Submitted by nemo_to_zero t3_119cuvw in history
kompootor t1_j9ncmus wrote
This article, like a lot of articles that deal with any history of science before modern science, seems to drastically exaggerate the value of any piece of information or insight given before modern science starts developing, slowly, at the end of the 18th century, and it similarly exaggerates, by giving any meaning to, any similarity to a modern science concept and anything proposed pre-science. So as a lazy example, you can read Aristotle for a few pages and feel like there's some deep insight, like he knew some greater truth, until you realize that when he's making up theories on 100 things he might get lucky with a handful of sentences, or one or two propositions, that sound like something in the textbooks once people start actually doing things methodically. This kind of stuff is valuable to history, H&PoS, and anthropology, but it's not science.

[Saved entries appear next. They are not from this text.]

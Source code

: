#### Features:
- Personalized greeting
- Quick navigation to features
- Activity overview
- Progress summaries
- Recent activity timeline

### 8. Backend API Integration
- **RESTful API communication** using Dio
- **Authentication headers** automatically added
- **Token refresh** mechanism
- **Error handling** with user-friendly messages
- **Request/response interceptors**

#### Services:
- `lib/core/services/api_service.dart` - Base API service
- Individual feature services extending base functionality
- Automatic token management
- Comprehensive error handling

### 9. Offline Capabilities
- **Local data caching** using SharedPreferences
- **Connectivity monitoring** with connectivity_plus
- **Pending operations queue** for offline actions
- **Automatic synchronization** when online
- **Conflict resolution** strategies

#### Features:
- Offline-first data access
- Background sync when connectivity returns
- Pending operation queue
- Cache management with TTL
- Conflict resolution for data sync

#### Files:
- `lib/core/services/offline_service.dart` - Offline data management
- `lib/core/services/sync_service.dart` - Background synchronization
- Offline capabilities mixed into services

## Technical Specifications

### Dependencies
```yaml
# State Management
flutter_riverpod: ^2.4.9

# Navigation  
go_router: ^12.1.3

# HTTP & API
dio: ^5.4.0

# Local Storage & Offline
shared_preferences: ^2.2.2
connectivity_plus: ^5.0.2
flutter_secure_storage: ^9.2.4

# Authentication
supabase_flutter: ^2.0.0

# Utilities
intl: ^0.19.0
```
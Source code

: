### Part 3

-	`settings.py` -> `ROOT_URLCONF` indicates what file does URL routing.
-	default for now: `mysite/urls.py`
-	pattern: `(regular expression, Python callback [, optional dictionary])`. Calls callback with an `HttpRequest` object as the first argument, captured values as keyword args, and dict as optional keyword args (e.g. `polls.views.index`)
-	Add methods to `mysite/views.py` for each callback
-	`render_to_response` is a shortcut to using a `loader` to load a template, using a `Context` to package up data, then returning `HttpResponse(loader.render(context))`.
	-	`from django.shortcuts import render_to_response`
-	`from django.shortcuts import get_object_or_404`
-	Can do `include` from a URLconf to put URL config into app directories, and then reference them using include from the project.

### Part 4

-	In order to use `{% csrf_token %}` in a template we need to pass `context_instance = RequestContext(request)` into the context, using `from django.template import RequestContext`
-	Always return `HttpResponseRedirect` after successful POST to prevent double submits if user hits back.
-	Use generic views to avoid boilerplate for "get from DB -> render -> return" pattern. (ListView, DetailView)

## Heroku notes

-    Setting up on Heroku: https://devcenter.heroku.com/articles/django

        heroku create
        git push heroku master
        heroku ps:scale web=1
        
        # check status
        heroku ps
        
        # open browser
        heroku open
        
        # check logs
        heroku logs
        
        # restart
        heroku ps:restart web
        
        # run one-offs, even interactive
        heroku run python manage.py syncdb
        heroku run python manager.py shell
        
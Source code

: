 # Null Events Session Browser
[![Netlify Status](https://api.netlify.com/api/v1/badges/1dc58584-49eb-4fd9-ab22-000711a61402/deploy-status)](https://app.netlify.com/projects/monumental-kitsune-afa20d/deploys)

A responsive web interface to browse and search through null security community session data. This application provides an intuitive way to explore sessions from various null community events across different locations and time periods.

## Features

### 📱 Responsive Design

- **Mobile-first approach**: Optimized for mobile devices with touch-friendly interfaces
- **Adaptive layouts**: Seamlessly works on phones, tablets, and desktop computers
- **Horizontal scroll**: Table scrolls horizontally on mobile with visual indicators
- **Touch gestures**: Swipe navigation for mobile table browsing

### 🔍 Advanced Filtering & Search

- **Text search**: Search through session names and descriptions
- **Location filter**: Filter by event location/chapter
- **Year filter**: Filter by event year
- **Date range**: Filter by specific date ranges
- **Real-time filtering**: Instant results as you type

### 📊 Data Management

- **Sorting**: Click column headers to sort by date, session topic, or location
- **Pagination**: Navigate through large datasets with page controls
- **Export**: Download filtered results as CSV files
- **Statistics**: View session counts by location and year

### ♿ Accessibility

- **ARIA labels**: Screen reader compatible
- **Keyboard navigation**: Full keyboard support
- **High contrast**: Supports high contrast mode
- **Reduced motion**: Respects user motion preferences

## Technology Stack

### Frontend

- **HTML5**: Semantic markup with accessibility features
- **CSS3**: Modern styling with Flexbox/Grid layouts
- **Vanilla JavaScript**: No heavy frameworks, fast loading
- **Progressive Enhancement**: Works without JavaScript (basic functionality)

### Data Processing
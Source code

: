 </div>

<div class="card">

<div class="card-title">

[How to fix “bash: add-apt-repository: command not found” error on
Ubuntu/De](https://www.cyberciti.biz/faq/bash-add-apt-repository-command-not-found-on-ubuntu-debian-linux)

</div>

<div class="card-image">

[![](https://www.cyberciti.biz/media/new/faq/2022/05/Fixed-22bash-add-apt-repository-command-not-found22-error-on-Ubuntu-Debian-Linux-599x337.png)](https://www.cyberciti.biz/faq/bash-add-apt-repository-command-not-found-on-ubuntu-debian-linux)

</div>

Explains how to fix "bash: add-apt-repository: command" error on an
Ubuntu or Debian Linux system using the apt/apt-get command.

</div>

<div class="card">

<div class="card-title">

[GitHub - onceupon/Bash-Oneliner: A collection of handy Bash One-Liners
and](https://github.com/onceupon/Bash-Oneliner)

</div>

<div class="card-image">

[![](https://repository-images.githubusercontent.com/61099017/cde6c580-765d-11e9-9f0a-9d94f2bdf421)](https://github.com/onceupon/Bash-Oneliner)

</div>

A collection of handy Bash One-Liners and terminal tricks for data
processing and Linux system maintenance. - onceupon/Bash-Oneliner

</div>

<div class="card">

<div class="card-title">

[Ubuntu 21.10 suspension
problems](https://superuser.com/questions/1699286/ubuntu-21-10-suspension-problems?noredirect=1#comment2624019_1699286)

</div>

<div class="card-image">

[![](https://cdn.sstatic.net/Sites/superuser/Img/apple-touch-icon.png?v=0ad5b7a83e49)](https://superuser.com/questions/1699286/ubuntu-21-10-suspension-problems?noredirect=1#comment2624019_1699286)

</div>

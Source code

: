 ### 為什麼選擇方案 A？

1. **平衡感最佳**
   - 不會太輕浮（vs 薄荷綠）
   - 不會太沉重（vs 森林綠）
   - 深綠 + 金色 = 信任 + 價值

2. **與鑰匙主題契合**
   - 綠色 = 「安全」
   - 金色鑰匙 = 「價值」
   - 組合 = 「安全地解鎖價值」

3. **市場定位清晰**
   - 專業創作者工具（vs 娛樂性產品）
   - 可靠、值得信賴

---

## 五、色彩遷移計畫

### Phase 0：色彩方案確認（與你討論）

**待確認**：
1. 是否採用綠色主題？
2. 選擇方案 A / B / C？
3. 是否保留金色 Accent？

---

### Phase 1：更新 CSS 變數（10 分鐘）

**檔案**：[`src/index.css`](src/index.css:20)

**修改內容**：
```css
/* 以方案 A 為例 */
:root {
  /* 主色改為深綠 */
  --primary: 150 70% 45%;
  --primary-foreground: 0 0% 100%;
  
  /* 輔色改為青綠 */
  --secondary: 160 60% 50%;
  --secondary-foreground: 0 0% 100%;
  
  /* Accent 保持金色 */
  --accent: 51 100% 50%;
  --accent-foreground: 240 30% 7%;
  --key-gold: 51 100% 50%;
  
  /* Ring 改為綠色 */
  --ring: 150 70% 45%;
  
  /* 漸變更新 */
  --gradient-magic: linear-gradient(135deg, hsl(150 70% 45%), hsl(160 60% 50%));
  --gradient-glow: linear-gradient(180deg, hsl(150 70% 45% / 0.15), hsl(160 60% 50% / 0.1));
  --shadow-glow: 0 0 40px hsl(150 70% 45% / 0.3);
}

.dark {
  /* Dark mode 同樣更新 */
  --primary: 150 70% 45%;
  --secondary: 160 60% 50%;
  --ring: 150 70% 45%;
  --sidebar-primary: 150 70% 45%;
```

That said, the main contribution of people like Cuvier, more than any now woefully-incorrect theory or now-erroneous classification he made (I'm not familiar with paleontology, but the "father of" figures have this in common), seems to be getting the people coming after to study and build upon existing literature, learn a methodology and follow it, publish findings (not hide them), and tutor others. In that sense, if what's said in the final section of the article is representative, then as this work is bringing new people into the academic field it is arguably at least of comparable value to the science as its original foundations.
kompootor t1_j9nctfj wrote
The article still seems problematic though. They're really pushing it in the second section, like the wording was changed to just barely be factual or impressive. Or not. For example,
>Native Americans also posited that megafauna like giant beavers and bison had shrunk to their present sizes over time.
They picked the bison right, since that basically did just shrink directly to the modern form. The giant beaver however is unrelated to the modern beaver. Same with the other megafauna -- simply shrinking seems to be a major exception.